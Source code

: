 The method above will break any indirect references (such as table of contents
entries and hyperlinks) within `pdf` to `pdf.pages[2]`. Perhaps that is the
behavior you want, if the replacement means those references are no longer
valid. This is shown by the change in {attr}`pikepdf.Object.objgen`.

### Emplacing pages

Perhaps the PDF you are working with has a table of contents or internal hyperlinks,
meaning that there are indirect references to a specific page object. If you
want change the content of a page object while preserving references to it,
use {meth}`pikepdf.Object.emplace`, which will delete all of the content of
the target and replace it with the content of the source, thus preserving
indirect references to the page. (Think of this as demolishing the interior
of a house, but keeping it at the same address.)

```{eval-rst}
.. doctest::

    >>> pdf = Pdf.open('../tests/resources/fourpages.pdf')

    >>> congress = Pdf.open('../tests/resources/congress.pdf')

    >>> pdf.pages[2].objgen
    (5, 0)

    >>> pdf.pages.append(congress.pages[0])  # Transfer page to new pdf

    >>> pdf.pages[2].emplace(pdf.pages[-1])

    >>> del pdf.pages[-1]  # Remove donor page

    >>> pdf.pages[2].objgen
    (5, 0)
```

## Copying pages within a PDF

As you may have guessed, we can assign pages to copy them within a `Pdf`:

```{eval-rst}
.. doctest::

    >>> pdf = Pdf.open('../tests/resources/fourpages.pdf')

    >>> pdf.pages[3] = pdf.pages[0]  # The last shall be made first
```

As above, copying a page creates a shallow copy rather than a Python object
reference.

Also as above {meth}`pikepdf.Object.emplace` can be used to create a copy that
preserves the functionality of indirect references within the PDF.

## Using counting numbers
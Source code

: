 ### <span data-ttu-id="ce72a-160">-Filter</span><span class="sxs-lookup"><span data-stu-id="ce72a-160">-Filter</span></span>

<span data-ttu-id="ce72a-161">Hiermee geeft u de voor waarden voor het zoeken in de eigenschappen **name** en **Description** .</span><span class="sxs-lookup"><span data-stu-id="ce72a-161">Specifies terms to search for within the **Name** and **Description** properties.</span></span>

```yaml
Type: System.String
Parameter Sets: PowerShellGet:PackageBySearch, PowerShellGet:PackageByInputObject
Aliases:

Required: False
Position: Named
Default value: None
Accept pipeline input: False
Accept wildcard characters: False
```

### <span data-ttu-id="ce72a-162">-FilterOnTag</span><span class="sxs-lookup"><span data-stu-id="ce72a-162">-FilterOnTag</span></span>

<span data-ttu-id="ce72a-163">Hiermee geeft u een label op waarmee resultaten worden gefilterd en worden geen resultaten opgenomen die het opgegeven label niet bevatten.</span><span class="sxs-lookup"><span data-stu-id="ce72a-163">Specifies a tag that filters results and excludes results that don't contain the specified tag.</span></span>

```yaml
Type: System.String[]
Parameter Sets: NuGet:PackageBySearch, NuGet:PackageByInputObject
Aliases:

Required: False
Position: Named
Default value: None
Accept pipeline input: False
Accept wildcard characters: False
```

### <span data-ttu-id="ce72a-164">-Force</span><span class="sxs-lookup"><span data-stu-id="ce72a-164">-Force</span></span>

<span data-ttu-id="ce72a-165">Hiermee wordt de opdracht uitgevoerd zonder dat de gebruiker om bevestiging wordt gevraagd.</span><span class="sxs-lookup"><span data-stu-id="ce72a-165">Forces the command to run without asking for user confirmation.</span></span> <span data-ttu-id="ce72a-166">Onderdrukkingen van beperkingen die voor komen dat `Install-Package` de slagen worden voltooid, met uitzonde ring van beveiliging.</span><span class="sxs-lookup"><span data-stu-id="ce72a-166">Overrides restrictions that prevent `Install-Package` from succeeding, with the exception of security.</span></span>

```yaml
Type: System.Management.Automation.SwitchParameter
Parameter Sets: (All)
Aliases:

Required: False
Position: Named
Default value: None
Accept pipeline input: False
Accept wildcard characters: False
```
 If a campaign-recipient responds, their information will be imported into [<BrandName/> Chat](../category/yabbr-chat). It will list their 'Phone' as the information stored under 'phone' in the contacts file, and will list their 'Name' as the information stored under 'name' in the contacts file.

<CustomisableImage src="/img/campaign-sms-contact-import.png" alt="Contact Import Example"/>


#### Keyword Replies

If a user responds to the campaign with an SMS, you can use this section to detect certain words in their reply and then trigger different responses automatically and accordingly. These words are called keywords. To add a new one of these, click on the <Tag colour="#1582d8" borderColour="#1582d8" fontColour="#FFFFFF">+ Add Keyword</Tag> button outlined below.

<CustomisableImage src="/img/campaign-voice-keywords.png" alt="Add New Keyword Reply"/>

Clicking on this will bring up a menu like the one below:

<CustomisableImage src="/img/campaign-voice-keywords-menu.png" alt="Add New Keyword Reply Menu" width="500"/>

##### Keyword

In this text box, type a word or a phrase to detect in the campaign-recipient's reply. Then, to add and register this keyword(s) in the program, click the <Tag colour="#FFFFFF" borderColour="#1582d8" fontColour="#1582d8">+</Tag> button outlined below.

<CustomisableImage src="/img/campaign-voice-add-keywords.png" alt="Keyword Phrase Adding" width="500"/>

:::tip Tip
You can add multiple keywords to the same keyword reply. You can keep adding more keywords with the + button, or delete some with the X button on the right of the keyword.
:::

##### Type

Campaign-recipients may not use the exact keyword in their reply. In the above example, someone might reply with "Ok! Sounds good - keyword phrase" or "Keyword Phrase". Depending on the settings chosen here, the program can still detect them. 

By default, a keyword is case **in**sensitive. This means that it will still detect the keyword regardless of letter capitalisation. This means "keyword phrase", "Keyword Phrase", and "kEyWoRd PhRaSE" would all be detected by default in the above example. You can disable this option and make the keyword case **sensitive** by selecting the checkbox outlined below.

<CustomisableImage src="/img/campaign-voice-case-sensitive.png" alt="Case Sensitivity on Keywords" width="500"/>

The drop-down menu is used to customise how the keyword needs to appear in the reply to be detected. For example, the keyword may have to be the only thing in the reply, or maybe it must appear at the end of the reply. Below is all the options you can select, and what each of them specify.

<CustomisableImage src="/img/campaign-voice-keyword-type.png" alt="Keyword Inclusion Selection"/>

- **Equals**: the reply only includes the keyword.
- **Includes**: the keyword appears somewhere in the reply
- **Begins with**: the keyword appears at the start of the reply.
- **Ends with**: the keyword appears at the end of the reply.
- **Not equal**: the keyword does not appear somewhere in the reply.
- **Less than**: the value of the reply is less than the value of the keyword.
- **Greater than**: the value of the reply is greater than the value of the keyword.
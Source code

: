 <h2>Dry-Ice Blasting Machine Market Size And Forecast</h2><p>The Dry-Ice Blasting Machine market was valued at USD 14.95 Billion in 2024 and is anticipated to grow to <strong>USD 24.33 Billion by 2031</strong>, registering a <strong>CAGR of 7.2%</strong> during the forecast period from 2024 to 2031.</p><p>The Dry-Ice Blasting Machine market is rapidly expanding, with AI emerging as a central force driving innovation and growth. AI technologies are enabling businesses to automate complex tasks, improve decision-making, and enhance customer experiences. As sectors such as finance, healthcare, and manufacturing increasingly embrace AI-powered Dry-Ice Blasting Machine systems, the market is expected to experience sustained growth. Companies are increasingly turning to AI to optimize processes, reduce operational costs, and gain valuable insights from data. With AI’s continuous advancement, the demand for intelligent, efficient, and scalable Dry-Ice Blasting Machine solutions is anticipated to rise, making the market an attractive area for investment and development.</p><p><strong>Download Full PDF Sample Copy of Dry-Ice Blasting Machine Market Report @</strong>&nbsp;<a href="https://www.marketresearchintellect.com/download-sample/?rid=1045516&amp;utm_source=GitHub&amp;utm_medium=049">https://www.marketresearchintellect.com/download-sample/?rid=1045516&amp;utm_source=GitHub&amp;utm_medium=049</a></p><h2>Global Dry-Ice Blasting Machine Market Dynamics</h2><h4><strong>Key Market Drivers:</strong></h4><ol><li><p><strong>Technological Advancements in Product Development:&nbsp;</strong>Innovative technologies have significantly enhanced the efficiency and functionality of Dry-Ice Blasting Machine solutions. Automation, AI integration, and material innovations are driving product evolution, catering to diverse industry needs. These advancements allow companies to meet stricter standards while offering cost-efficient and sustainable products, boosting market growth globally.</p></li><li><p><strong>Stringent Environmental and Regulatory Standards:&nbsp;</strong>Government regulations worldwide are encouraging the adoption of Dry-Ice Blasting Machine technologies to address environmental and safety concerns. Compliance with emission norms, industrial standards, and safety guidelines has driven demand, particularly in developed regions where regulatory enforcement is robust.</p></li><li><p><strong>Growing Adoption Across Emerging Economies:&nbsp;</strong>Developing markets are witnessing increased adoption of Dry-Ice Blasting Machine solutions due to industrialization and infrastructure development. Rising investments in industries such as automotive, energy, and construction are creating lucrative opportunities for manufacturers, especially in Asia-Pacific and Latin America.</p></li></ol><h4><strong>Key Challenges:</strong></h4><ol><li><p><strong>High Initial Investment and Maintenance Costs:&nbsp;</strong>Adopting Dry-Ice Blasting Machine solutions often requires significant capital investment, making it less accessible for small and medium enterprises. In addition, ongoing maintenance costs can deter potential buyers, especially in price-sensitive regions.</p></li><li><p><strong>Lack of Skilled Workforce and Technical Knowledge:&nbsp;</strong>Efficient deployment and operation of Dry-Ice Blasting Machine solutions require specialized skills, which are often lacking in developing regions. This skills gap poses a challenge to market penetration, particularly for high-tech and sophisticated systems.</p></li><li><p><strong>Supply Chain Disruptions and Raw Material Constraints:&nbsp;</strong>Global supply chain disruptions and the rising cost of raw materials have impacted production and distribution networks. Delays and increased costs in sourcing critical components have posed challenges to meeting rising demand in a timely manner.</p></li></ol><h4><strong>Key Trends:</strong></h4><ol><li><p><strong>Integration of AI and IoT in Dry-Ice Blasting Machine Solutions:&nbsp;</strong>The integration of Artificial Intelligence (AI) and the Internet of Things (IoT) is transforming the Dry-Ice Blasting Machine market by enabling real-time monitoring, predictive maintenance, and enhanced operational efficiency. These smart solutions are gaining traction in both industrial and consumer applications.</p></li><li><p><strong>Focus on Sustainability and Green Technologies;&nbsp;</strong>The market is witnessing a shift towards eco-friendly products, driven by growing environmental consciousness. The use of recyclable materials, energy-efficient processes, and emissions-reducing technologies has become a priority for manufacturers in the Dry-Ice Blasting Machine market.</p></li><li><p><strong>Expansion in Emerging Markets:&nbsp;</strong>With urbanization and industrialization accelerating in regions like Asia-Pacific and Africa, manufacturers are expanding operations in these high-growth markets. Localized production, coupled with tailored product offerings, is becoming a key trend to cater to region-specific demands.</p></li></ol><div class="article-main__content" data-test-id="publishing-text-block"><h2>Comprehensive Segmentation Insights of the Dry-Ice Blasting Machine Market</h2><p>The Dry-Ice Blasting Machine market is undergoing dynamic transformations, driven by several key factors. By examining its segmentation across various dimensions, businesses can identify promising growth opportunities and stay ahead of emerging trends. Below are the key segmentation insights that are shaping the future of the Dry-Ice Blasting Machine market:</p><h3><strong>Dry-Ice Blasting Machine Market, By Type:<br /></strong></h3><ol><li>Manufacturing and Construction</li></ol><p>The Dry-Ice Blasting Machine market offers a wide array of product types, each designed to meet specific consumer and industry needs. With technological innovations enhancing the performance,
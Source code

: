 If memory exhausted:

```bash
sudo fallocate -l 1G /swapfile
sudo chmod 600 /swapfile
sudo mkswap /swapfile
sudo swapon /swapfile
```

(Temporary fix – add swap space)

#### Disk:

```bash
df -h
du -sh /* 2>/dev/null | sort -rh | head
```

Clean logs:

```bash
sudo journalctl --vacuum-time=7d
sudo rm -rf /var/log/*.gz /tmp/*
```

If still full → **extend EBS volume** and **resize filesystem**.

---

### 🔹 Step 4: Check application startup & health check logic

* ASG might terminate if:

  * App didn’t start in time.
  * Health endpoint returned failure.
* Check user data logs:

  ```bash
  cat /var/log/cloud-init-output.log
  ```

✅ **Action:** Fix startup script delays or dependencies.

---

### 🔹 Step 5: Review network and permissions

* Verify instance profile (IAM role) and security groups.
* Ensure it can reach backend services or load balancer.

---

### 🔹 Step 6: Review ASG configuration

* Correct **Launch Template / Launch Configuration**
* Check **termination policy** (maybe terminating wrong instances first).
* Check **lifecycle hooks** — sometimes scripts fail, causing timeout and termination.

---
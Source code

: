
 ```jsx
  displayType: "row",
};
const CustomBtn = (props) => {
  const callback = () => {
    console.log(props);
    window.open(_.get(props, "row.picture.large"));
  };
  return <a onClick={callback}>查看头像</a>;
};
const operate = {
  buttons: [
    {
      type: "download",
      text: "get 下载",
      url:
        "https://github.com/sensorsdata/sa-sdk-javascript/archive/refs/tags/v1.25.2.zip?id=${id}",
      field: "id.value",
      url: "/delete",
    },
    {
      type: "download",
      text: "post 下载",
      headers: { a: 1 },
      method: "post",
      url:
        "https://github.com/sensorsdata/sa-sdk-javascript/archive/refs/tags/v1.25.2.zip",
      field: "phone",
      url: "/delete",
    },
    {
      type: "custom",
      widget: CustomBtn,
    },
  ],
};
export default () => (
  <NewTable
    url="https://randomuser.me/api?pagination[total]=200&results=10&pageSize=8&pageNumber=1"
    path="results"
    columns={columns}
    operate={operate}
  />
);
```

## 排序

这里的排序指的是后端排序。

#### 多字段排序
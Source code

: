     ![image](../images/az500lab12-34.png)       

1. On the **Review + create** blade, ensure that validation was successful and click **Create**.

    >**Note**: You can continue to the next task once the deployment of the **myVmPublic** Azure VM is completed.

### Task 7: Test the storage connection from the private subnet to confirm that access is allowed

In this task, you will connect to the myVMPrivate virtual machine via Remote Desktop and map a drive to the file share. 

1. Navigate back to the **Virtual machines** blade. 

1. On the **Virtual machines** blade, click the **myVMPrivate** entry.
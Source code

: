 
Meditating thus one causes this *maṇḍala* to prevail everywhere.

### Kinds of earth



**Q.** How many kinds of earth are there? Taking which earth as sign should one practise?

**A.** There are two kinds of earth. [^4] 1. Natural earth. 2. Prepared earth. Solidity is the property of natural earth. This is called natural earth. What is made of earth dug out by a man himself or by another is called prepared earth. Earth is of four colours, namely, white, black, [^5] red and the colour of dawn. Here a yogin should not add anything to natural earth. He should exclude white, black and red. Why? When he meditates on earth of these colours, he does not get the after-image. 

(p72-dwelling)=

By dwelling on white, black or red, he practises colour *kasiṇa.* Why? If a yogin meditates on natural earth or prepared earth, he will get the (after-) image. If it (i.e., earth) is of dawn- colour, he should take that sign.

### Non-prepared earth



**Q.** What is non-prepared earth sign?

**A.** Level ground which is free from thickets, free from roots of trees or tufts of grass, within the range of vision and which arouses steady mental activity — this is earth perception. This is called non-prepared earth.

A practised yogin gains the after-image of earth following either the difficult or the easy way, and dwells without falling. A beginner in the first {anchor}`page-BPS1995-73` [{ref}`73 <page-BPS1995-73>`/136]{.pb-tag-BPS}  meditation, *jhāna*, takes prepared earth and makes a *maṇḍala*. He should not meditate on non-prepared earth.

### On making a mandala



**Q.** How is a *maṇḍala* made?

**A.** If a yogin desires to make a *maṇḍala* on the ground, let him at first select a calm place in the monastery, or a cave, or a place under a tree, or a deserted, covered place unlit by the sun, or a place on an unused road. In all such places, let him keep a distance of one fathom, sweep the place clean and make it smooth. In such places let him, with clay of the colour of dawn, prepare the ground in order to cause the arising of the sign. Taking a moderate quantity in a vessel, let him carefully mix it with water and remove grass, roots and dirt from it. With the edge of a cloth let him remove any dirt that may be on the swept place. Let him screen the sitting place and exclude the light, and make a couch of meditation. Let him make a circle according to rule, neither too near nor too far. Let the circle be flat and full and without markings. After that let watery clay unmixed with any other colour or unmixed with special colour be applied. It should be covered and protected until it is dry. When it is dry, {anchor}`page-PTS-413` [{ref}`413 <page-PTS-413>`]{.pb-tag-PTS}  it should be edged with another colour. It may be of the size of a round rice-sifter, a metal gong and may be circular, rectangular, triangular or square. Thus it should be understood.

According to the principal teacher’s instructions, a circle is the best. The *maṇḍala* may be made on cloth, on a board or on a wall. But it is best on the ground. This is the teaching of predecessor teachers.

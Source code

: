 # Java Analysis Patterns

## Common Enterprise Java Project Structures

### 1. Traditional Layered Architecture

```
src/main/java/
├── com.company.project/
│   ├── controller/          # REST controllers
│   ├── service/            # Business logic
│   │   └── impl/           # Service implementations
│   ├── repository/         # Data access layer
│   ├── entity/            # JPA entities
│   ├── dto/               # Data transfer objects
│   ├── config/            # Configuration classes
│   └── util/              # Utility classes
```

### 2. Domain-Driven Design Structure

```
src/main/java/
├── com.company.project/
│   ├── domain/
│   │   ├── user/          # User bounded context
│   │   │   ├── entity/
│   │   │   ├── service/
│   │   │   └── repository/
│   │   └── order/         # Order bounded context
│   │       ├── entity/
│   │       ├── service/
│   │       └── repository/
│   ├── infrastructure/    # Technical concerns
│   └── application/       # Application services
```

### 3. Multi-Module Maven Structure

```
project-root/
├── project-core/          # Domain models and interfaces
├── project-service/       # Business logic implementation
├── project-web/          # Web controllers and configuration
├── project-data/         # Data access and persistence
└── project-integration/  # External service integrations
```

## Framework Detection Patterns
──────
*Work instructions*: Please give back the records exactly as written, beginning at the first line and including the line that holds "meaning that there" as the last.

*The completed task*:
Source code

: The method above will break any indirect references (such as table of contents
entries and hyperlinks) within `pdf` to `pdf.pages[2]`. Perhaps that is the
behavior you want, if the replacement means those references are no longer
valid. This is shown by the change in {attr}`pikepdf.Object.objgen`.

### Emplacing pages

Perhaps the PDF you are working with has a table of contents or internal hyperlinks,
meaning that there are indirect references to a specific page object. If you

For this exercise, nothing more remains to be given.